‘Words of the year’ are appropriately dreary

Owen Peterson, Opinion Editor

Last week, Merriam-Webster released its annual list of the “words of the year,” and, as per usual, it served as an imperfect but entertaining time capsule of the year.

Trying to define a span of 365 days with only a select few words is never an easy task, but 2020, more so than most years, had the luxury of being defined by one event, and this was reflected in the selections.

Merriam-Webster selects their words of the year by looking at the search traffic of certain words on their website as well as year-by-year increase in searches for the word. From this, they compile a list of the most significant words and present them in the list.

The selected word of the year was “pandemic,” and a plethora of other pandemic-related terms appeared in the runner-ups.

In addition to “pandemic,” “coronavirus,” “quarantine” and “asymptomatic” were all identified as words that defined this nightmarish year.

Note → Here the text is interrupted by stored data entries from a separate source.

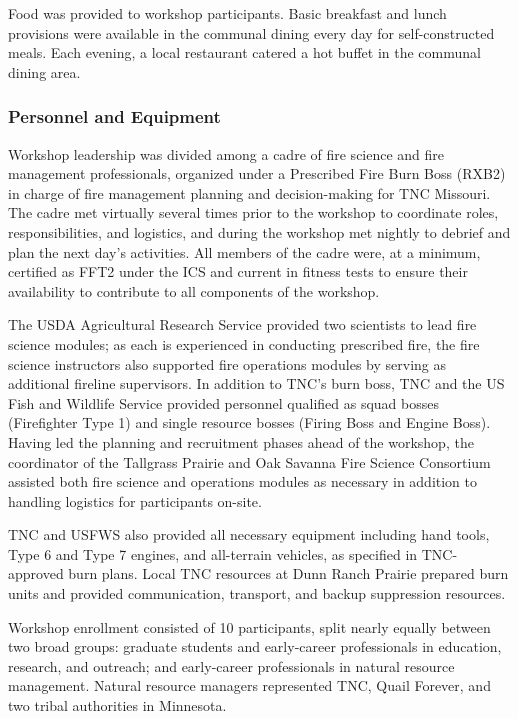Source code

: \documentclass[fire,casereport,accept,moreauthors,pdftex]{Definitions/mdpi}  %
\begin{document}
Food was provided to workshop participants.
Basic breakfast and lunch provisions were available in the communal dining every day for self-constructed meals.
Each evening, a local restaurant catered a hot buffet in the communal dining area.

\subsubsection{Personnel and Equipment}

Workshop leadership was divided among a cadre of fire science and fire management professionals, organized under a Prescribed Fire Burn Boss (RXB2) in charge of fire management planning and decision-making for TNC Missouri.
The cadre met virtually several times prior to the workshop to coordinate roles, responsibilities, and logistics, and during the workshop met nightly to debrief and plan the next day's activities.
All members of the cadre were, at a minimum, certified as FFT2 under the ICS and current in fitness tests to ensure their availability to contribute to all components of the workshop.

The USDA Agricultural Research Service provided two scientists to lead fire science modules; as each is experienced in conducting prescribed fire, the fire science instructors also supported fire operations modules by serving as additional fireline supervisors.
In addition to TNC's burn boss, TNC and the US Fish and Wildlife Service provided personnel qualified as squad bosses (Firefighter Type 1) and single resource bosses (Firing Boss and Engine Boss).
Having led the planning and recruitment phases ahead of the workshop, the coordinator of the Tallgrass Prairie and Oak Savanna Fire Science Consortium assisted both fire science and operations modules as necessary in addition to handling logistics for participants on-site.

TNC and USFWS also provided all necessary equipment including hand tools, Type 6 and Type 7 engines, and all-terrain vehicles, as specified in TNC-approved burn plans.
Local TNC resources at Dunn Ranch Prairie prepared burn units and provided communication, transport, and backup suppression resources.

Workshop enrollment consisted of 10 participants, split nearly equally between two broad groups: graduate students and early-career professionals in education, research, and outreach; and early-career professionals in natural resource management.
Natural resource managers represented TNC, Quail Forever, and two tribal authorities in Minnesota.
\end{document}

The list also captured the civil unrest of the year with “defund,” in reference to the movement to defund the police in response to police violence against Black people.

In a similar vein, “antebellum” made the list in part due to the controversy surrounding the name of the band “Lady Antebellum.” In 2020, the band changed its name to “Lady A” due to the connections of the word “antebellum” to the enslavement of Black Americans before the Civil War.

Both “mamba” and “icon” got places on the list in response to notable deaths. “Mamba,” because of the “Black Mamba” nickname that Kobe Bryant gave himself, and “icon” because of its heavy usage in tributes to Ruth Bader Ginsburg and John Lewis.

On a much lighter note, the word “kraken” was deemed significant due to how much the word was looked up after the new Seattle NHL expansion team announced that its name would be the “Seattle Kraken.”

Controversially, “irregardless” made it on this list for a second year, its first being in 2016, and for the same reason as well. The word, yes, it’s a word, became a subject of debate on social media after various celebrities claimed that it was not, to which Merriam-Webster responded by pointing out that it has been in their dictionary since 1934.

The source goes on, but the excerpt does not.